Bill, I don’t know. I don’t think there’s any AC anywhere near that cable, but who knows. It’s probably been in the ground 30-40 years.
Posted By: EV607797 Re: Common Problem, Unexpected Solution - 01/15/21 09:07 PM
My guess then is that the second pair is providing enough capacitance to 'absorb' any induced hum. This would often happen on paging adapters that were connected directly to CO lines. What we did in these instances was to connect a 'half ringer' module from a standard NID across the line to eliminate the hum. Keep in mind that inductive hum can come from the tiniest of stray voltages, especially when a line runs over long lengths of quad (non-twisted pair) wire. This drop wire is just that, shielded quad.

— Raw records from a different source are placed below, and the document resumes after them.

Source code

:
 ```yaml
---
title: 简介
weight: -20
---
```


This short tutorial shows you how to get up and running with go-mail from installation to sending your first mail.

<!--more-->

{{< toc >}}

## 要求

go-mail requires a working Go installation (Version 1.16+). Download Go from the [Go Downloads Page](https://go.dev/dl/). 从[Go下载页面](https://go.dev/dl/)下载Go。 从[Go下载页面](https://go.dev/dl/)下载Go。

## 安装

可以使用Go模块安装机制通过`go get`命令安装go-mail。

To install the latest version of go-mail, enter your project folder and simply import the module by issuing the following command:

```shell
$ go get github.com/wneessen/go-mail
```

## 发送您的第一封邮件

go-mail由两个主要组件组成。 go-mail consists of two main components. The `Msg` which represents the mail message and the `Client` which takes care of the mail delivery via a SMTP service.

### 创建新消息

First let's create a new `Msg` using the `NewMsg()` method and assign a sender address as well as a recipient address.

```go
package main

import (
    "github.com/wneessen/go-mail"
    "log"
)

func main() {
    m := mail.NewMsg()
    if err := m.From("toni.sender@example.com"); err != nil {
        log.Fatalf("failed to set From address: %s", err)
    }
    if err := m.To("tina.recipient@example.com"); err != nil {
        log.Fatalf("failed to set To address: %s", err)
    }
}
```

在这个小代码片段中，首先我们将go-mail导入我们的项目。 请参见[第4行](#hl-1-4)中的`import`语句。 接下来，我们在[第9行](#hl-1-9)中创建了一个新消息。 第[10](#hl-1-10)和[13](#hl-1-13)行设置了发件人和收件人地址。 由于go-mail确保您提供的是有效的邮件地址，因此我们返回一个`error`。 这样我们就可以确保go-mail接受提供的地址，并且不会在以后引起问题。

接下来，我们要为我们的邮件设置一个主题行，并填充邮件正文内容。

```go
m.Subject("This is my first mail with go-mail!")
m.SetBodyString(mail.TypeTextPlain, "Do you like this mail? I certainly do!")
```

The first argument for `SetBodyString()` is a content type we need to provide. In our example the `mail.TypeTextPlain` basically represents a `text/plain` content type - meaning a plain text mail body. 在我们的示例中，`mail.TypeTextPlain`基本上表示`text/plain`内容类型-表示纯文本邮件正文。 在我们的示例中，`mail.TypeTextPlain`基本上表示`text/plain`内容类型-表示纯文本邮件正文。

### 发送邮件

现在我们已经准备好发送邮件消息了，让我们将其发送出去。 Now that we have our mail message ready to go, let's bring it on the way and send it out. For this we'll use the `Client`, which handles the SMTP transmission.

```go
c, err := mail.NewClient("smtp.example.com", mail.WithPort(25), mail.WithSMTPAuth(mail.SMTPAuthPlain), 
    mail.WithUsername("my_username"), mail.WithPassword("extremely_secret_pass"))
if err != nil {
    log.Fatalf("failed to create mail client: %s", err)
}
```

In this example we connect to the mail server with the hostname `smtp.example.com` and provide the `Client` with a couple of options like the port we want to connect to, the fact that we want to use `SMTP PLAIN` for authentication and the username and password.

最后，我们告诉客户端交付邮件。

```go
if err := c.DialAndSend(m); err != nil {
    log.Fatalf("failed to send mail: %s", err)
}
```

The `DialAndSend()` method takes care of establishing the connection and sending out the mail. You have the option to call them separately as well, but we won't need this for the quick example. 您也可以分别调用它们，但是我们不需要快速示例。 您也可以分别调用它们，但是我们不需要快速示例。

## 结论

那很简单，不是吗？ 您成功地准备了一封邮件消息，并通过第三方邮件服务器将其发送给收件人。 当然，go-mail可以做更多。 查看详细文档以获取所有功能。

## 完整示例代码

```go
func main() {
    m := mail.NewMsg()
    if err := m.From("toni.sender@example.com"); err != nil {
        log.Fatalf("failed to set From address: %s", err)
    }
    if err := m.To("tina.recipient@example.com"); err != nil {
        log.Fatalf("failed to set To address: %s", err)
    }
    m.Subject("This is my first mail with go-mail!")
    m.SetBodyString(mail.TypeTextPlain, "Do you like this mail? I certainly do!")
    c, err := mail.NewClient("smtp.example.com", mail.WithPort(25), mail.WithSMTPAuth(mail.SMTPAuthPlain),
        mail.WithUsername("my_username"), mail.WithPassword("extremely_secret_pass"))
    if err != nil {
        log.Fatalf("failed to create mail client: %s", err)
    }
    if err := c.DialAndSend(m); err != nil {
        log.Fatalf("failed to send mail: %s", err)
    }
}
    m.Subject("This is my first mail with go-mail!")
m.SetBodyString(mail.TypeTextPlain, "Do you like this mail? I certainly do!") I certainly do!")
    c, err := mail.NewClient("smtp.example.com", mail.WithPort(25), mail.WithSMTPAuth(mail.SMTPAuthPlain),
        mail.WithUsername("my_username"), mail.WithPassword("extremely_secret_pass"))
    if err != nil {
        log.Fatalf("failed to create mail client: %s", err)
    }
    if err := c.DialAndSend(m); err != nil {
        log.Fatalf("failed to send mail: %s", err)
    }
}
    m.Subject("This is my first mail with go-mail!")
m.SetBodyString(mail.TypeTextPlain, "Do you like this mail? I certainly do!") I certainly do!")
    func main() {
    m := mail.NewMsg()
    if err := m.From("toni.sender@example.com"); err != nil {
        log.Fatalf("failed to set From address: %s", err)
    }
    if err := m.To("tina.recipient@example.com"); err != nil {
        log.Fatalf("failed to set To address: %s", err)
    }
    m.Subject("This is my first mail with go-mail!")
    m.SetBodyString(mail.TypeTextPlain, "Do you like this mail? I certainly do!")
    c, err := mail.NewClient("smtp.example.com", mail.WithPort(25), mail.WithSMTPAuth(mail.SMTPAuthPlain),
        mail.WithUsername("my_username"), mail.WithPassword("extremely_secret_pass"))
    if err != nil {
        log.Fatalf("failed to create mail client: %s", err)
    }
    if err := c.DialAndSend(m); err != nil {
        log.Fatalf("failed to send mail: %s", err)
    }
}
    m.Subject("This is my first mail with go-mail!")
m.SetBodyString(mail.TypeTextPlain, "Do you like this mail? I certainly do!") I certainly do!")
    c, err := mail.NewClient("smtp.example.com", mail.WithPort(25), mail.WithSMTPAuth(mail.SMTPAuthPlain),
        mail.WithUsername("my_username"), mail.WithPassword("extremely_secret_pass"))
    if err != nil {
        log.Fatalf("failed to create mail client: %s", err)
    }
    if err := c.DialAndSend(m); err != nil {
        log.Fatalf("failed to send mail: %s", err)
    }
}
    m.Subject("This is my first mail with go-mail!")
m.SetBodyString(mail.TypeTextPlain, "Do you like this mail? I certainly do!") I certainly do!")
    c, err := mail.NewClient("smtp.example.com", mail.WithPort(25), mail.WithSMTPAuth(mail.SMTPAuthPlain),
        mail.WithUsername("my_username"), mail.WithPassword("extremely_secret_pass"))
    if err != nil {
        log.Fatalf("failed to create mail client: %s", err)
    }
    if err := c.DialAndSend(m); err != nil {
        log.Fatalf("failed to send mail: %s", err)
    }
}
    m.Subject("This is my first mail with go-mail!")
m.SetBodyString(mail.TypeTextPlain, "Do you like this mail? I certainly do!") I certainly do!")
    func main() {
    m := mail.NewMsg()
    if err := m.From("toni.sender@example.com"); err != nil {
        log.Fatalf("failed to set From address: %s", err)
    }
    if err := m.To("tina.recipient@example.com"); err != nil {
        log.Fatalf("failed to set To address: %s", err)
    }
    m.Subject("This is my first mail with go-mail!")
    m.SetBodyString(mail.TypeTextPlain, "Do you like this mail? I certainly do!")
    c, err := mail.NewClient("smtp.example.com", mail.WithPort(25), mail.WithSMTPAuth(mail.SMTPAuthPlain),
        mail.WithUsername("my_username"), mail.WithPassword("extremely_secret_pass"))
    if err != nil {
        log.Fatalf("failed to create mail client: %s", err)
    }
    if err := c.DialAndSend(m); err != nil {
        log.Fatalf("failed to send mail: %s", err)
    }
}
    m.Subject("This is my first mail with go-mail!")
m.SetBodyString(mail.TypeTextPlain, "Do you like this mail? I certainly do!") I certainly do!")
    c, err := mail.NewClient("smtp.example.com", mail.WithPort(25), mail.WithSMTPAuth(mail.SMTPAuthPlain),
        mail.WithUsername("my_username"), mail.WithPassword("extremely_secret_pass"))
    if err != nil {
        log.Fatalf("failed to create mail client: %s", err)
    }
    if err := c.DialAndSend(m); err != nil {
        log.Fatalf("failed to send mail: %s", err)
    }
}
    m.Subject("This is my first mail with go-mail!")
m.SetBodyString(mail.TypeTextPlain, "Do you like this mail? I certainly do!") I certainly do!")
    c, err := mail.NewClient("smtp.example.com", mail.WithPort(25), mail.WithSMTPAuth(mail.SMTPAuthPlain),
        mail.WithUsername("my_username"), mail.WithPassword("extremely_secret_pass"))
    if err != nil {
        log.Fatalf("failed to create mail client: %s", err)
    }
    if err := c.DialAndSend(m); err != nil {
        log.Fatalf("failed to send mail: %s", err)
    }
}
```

With the sheath not grounded, it picks up just about anything out there like an antenna.
https://i.ebayimg.com/images/i/400465573437-0-1/s-l1000.jpg
Posted By: Yoda Re: Common Problem, Unexpected Solution - 01/16/21 02:40 AM
Read the conductors with an ohm meter for shorts, opens and grounds.

What does it sound like with the barn inside wires disconnected?
Posted By: hbiss Re: Common Problem, Unexpected Solution - 01/16/21 03:14 AM
There's leakage between the red and yellow and or leakage between the black and green. Put em' together and there is no place to leak to except themselves.

-Hal
Posted By: ffej010 Re: Common Problem, Unexpected Solution - 01/18/21 03:41 AM
I agree with Hal. I bet if you took a simple VOM meter you'd see faults in that buried cable. Are the NID's one each end of this OPE properly grounded and is shield on the cable itself properly bonded?
Posted By: justbill Re: Common Problem, Unexpected Solution - 01/18/21 04:05 PM
I'd test it, but I'm with Ed.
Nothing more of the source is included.